Starting at the line that contains "functions from the" in the listing below, write out every line word for word until you have written the line that contains "should probably put all three files into one.".

* **MATERIALS PROVIDED**
Content starts

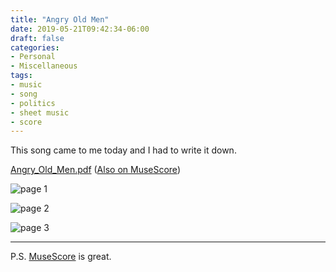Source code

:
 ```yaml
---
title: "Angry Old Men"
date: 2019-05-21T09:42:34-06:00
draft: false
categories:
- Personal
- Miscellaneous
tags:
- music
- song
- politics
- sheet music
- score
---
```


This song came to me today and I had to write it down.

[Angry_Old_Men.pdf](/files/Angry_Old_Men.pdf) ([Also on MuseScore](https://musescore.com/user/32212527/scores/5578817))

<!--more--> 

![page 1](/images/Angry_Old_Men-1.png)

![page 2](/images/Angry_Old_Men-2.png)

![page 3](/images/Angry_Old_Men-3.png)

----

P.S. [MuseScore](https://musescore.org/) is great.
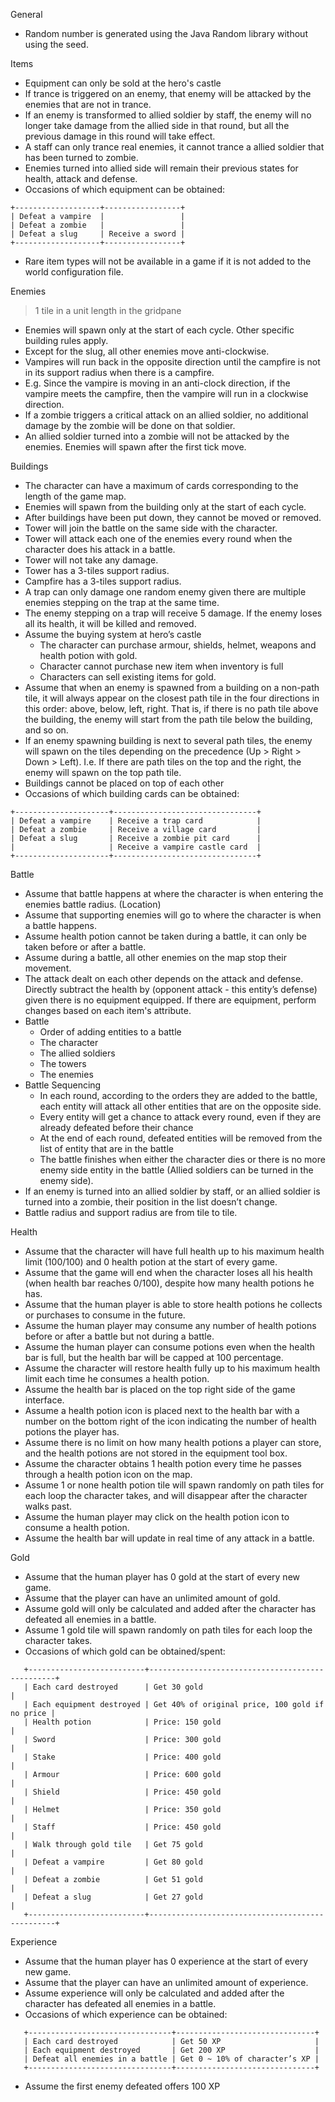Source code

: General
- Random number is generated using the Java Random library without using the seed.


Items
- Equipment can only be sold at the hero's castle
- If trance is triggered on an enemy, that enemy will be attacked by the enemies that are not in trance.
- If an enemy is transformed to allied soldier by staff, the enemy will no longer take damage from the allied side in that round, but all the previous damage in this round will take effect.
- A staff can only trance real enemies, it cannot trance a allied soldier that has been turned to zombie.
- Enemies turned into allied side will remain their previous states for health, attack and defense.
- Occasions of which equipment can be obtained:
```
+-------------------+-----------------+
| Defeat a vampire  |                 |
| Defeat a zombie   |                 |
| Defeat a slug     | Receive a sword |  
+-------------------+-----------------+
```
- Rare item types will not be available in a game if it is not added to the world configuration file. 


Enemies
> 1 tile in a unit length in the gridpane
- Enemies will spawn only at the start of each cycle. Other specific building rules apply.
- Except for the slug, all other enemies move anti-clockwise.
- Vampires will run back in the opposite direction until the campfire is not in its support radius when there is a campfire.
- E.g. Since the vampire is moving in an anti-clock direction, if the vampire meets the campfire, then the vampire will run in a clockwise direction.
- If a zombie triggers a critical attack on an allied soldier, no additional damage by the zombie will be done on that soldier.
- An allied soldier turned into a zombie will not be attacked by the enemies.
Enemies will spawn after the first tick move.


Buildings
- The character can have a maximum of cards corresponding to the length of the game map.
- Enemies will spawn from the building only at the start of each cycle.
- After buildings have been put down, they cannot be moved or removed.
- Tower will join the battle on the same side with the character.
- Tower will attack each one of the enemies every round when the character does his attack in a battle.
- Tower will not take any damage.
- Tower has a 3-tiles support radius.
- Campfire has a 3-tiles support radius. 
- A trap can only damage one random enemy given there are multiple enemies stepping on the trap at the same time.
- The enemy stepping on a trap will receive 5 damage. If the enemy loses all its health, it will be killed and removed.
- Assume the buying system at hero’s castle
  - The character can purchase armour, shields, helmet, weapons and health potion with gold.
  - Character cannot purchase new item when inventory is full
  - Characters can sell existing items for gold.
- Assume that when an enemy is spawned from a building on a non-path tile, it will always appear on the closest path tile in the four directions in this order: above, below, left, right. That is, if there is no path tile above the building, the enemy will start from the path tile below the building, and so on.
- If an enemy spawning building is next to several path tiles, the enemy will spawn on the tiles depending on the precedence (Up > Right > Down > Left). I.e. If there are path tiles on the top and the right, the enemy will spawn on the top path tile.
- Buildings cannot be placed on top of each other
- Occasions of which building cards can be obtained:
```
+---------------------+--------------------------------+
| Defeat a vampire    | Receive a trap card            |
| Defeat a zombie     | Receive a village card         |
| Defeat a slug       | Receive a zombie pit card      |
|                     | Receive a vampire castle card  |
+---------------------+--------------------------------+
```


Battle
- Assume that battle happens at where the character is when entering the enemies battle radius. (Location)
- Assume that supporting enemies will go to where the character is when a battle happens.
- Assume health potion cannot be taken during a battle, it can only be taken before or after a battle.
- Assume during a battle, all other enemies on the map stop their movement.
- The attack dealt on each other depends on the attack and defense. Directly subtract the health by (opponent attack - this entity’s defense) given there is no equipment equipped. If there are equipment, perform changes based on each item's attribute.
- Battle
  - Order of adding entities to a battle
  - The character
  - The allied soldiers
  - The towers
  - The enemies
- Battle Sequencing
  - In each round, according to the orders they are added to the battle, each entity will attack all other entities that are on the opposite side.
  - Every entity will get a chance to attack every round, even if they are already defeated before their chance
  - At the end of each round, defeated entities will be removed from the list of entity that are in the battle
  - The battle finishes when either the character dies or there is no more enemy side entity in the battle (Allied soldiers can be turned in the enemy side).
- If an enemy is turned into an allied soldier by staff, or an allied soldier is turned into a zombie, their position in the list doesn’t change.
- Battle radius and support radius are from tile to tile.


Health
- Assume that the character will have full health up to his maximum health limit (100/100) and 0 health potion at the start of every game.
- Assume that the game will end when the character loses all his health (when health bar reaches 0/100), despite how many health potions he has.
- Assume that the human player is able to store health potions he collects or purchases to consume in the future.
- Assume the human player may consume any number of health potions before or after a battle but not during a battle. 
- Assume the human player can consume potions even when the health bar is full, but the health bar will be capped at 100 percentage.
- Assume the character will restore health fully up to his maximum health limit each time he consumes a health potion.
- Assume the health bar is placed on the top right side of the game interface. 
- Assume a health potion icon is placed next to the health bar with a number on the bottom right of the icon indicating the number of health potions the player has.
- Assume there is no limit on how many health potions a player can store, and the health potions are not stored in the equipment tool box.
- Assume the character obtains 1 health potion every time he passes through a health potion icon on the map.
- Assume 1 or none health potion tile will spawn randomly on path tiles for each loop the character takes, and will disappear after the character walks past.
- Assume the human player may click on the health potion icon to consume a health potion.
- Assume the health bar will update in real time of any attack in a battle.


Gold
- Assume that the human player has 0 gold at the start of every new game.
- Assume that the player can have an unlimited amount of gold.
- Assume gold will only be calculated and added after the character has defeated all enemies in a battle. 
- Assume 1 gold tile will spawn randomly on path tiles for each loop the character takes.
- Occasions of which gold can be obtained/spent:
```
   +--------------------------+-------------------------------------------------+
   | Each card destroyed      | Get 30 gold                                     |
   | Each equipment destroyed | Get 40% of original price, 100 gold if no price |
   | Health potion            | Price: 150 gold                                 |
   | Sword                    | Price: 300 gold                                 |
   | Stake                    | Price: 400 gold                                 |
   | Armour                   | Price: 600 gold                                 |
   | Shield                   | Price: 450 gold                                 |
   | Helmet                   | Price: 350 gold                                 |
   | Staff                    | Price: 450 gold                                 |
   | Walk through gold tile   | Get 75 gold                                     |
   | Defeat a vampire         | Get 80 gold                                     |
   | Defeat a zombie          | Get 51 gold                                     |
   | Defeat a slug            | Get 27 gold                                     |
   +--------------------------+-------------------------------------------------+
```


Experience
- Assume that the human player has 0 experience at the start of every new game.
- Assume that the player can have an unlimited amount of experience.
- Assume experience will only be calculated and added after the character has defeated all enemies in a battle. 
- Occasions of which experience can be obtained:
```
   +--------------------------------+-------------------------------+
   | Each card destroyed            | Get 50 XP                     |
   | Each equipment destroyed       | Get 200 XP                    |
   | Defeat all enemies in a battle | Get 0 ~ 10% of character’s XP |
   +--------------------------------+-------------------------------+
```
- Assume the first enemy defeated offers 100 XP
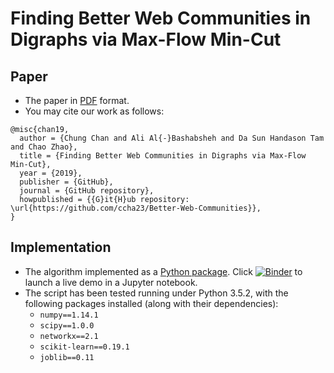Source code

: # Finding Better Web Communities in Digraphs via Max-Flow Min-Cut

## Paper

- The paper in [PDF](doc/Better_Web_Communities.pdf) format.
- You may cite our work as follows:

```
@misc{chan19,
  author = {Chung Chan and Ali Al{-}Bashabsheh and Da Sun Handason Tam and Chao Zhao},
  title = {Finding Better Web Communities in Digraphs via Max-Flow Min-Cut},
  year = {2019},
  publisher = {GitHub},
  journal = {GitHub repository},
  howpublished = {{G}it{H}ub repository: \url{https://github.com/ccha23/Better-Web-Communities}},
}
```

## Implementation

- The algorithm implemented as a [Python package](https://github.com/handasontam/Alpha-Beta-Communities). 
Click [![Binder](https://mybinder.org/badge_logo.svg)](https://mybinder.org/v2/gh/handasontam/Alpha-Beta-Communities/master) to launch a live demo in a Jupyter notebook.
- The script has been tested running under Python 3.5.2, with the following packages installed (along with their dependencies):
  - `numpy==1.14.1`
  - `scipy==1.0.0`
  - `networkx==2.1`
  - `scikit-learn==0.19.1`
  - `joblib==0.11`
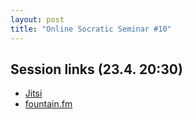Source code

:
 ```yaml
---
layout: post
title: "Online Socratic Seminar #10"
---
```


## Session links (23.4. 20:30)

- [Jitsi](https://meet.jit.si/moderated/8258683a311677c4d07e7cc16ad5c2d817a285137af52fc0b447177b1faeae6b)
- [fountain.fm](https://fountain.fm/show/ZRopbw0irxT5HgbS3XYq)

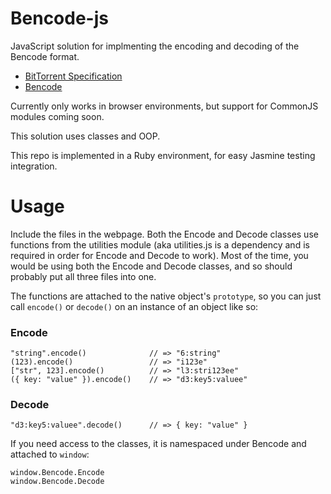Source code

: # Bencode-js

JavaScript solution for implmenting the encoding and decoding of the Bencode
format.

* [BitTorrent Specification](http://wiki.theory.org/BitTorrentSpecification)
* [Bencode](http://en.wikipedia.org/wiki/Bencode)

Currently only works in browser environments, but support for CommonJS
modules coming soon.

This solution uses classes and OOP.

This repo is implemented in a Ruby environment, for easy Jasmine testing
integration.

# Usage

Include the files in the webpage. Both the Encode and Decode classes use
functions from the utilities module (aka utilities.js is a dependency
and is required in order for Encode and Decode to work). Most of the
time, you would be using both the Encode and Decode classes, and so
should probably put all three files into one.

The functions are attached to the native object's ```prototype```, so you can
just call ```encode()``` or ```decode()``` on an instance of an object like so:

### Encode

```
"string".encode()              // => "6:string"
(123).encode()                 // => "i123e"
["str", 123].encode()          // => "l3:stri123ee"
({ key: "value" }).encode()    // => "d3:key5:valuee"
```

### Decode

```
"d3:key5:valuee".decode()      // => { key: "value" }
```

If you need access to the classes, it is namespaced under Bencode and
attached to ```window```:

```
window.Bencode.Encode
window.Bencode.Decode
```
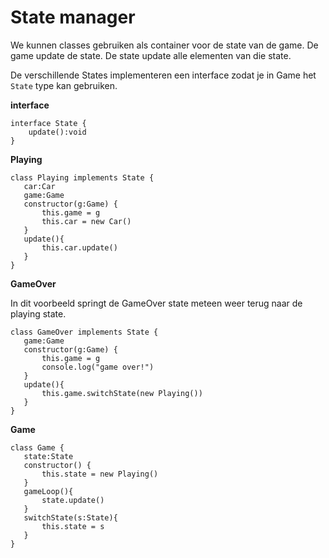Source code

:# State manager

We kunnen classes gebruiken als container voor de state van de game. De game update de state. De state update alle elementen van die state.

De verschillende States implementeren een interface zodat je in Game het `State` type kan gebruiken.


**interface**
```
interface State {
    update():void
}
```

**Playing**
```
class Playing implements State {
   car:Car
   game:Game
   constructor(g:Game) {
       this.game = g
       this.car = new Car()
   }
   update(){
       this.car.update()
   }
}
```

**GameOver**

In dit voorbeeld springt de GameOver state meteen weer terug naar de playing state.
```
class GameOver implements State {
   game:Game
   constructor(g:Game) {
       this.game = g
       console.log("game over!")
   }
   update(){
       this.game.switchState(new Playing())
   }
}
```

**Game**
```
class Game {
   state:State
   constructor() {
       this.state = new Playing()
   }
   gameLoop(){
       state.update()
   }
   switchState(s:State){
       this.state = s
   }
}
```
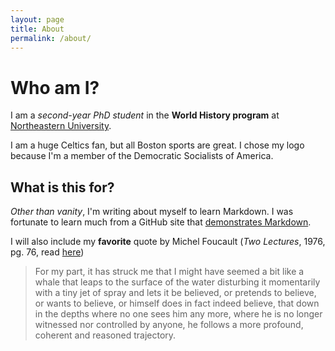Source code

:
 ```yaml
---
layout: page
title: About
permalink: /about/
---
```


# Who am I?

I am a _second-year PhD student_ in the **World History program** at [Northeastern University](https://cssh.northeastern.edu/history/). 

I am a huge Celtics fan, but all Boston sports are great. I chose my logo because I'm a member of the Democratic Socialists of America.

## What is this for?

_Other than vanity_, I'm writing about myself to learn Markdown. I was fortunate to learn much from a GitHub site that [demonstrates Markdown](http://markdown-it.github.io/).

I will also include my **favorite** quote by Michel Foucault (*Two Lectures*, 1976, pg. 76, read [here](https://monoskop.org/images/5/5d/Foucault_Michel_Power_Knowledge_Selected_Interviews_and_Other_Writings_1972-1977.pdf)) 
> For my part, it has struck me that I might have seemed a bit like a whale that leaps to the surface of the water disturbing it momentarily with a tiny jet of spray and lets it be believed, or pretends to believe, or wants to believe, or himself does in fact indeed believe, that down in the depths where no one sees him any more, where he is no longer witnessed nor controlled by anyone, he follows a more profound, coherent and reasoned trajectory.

Content ends

* **SOLUTION FOR THIS TASK**
functions from the utilities module (aka utilities.js is a dependency
and is required in order for Encode and Decode to work). Most of the
time, you would be using both the Encode and Decode classes, and so
should probably put all three files into one.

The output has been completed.